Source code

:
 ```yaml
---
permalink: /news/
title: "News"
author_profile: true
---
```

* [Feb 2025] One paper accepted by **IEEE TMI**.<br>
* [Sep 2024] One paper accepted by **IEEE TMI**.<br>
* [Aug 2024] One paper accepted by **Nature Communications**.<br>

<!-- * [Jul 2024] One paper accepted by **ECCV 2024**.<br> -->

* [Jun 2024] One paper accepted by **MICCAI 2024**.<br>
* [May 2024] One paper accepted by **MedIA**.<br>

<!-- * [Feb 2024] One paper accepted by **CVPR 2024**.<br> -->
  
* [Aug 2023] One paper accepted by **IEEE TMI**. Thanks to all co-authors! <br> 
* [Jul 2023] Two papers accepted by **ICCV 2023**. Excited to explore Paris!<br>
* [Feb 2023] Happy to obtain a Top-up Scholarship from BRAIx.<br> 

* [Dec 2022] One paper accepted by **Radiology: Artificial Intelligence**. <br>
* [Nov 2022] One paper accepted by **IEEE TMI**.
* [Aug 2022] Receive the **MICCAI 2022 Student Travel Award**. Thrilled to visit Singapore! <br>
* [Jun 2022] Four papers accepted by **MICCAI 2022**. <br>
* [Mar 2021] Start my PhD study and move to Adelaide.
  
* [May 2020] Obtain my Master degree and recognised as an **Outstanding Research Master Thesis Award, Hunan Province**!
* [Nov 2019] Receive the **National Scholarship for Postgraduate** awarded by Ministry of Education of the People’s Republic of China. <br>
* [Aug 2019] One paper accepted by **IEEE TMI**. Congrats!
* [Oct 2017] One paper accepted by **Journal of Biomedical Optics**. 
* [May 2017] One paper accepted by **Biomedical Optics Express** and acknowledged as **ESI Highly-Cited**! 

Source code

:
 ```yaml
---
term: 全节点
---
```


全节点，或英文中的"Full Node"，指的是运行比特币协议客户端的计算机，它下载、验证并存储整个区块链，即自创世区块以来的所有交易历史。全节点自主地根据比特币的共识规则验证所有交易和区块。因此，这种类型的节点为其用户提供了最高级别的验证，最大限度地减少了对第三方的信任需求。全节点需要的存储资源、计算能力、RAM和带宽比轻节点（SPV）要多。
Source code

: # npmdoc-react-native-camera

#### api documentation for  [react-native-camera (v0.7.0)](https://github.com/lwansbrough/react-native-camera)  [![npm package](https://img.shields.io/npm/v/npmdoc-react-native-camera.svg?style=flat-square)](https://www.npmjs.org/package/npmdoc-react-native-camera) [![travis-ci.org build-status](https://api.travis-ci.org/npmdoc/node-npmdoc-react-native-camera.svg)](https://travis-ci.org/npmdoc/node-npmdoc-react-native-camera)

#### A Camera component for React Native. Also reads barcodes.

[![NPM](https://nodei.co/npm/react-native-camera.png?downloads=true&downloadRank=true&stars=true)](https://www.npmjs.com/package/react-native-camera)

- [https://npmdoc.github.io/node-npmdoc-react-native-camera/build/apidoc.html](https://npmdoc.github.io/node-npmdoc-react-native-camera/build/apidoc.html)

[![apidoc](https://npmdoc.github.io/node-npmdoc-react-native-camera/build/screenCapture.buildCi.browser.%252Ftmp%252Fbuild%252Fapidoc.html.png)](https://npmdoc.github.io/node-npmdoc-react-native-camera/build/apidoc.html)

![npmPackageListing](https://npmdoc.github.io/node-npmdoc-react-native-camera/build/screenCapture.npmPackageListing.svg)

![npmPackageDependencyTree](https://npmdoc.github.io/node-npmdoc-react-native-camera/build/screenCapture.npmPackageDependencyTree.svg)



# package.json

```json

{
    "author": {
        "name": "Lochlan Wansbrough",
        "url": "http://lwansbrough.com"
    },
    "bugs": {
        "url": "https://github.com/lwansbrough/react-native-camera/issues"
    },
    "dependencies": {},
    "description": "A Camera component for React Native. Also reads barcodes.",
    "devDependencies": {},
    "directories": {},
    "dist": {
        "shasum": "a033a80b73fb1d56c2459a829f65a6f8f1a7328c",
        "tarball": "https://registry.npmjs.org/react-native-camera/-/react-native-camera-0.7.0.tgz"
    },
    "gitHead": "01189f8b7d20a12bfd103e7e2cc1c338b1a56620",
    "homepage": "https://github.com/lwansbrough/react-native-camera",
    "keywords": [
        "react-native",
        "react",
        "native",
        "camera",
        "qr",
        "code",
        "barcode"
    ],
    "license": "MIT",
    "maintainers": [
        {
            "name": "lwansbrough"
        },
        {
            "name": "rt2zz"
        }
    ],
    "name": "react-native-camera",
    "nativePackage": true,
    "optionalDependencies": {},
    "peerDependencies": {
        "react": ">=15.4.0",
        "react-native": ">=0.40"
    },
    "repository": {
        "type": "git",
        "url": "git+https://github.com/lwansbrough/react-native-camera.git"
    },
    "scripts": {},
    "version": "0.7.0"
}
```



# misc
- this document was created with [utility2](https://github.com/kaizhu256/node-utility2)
....
#### [Your goal]
From the records above, retype only the lines starting at the line that contains "2024] One paper accepted by **IEEE TMI**.<br>" and ending at the line that contains "#### A Camera", both included.

#### [Your solution]
* [Sep 2024] One paper accepted by **IEEE TMI**.<br>
* [Aug 2024] One paper accepted by **Nature Communications**.<br>

<!-- * [Jul 2024] One paper accepted by **ECCV 2024**.<br> -->

* [Jun 2024] One paper accepted by **MICCAI 2024**.<br>
* [May 2024] One paper accepted by **MedIA**.<br>

<!-- * [Feb 2024] One paper accepted by **CVPR 2024**.<br> -->
  
* [Aug 2023] One paper accepted by **IEEE TMI**. Thanks to all co-authors! <br> 
* [Jul 2023] Two papers accepted by **ICCV 2023**. Excited to explore Paris!<br>
* [Feb 2023] Happy to obtain a Top-up Scholarship from BRAIx.<br> 

* [Dec 2022] One paper accepted by **Radiology: Artificial Intelligence**. <br>
* [Nov 2022] One paper accepted by **IEEE TMI**.
* [Aug 2022] Receive the **MICCAI 2022 Student Travel Award**. Thrilled to visit Singapore! <br>
* [Jun 2022] Four papers accepted by **MICCAI 2022**. <br>
* [Mar 2021] Start my PhD study and move to Adelaide.
  
* [May 2020] Obtain my Master degree and recognised as an **Outstanding Research Master Thesis Award, Hunan Province**!
* [Nov 2019] Receive the **National Scholarship for Postgraduate** awarded by Ministry of Education of the People’s Republic of China. <br>
* [Aug 2019] One paper accepted by **IEEE TMI**. Congrats!
* [Oct 2017] One paper accepted by **Journal of Biomedical Optics**. 
* [May 2017] One paper accepted by **Biomedical Optics Express** and acknowledged as **ESI Highly-Cited**! 

Source code

:
 ```yaml
---
term: 全节点
---
```


全节点，或英文中的"Full Node"，指的是运行比特币协议客户端的计算机，它下载、验证并存储整个区块链，即自创世区块以来的所有交易历史。全节点自主地根据比特币的共识规则验证所有交易和区块。因此，这种类型的节点为其用户提供了最高级别的验证，最大限度地减少了对第三方的信任需求。全节点需要的存储资源、计算能力、RAM和带宽比轻节点（SPV）要多。
Source code

: # npmdoc-react-native-camera

#### api documentation for  [react-native-camera (v0.7.0)](https://github.com/lwansbrough/react-native-camera)  [![npm package](https://img.shields.io/npm/v/npmdoc-react-native-camera.svg?style=flat-square)](https://www.npmjs.org/package/npmdoc-react-native-camera) [![travis-ci.org build-status](https://api.travis-ci.org/npmdoc/node-npmdoc-react-native-camera.svg)](https://travis-ci.org/npmdoc/node-npmdoc-react-native-camera)

#### A Camera component for React Native. Also reads barcodes.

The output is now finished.